* _Given information_:
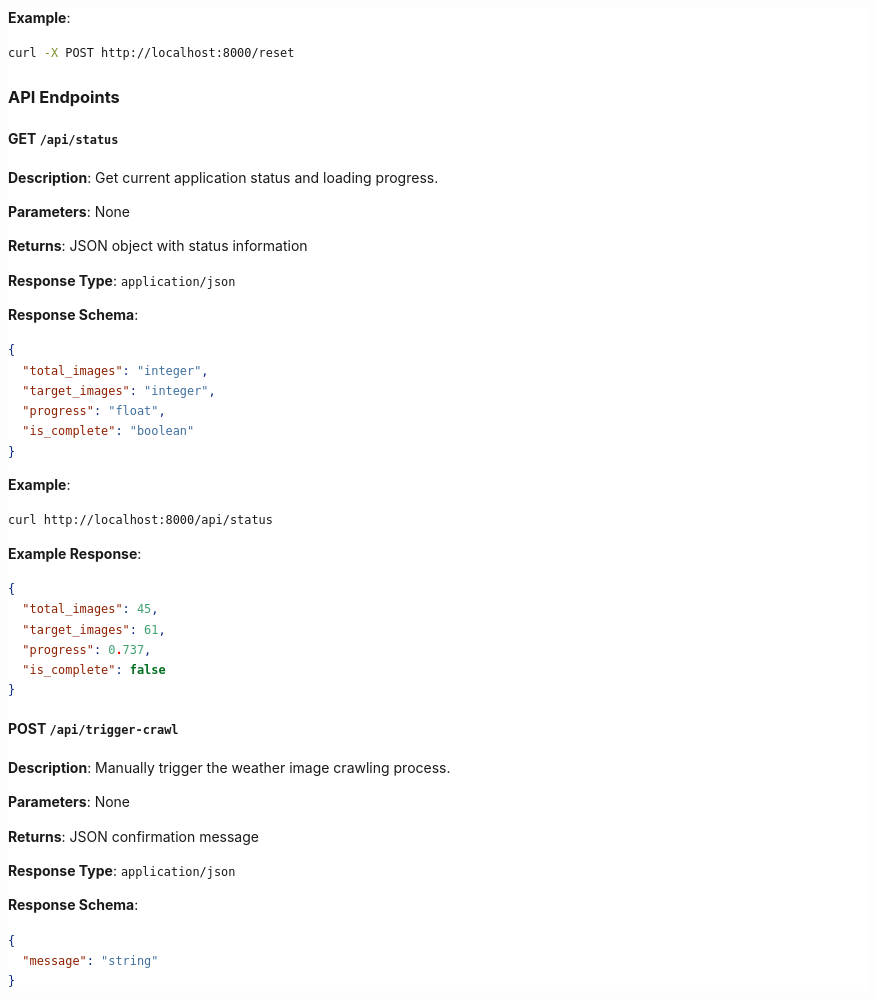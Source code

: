 **Example**:
```bash
curl -X POST http://localhost:8000/reset
```

### API Endpoints

#### GET `/api/status`

**Description**: Get current application status and loading progress.

**Parameters**: None

**Returns**: JSON object with status information

**Response Type**: `application/json`

**Response Schema**:
```json
{
  "total_images": "integer",
  "target_images": "integer",
  "progress": "float",
  "is_complete": "boolean"
}
```

**Example**:
```bash
curl http://localhost:8000/api/status
```

**Example Response**:
```json
{
  "total_images": 45,
  "target_images": 61,
  "progress": 0.737,
  "is_complete": false
}
```

#### POST `/api/trigger-crawl`

**Description**: Manually trigger the weather image crawling process.

**Parameters**: None

**Returns**: JSON confirmation message

**Response Type**: `application/json`

**Response Schema**:
```json
{
  "message": "string"
}
```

* _Required action_: Each line in the records that carries "message" must be copied out.

* _Final answer_:
**Returns**: JSON confirmation message
  "message": "string"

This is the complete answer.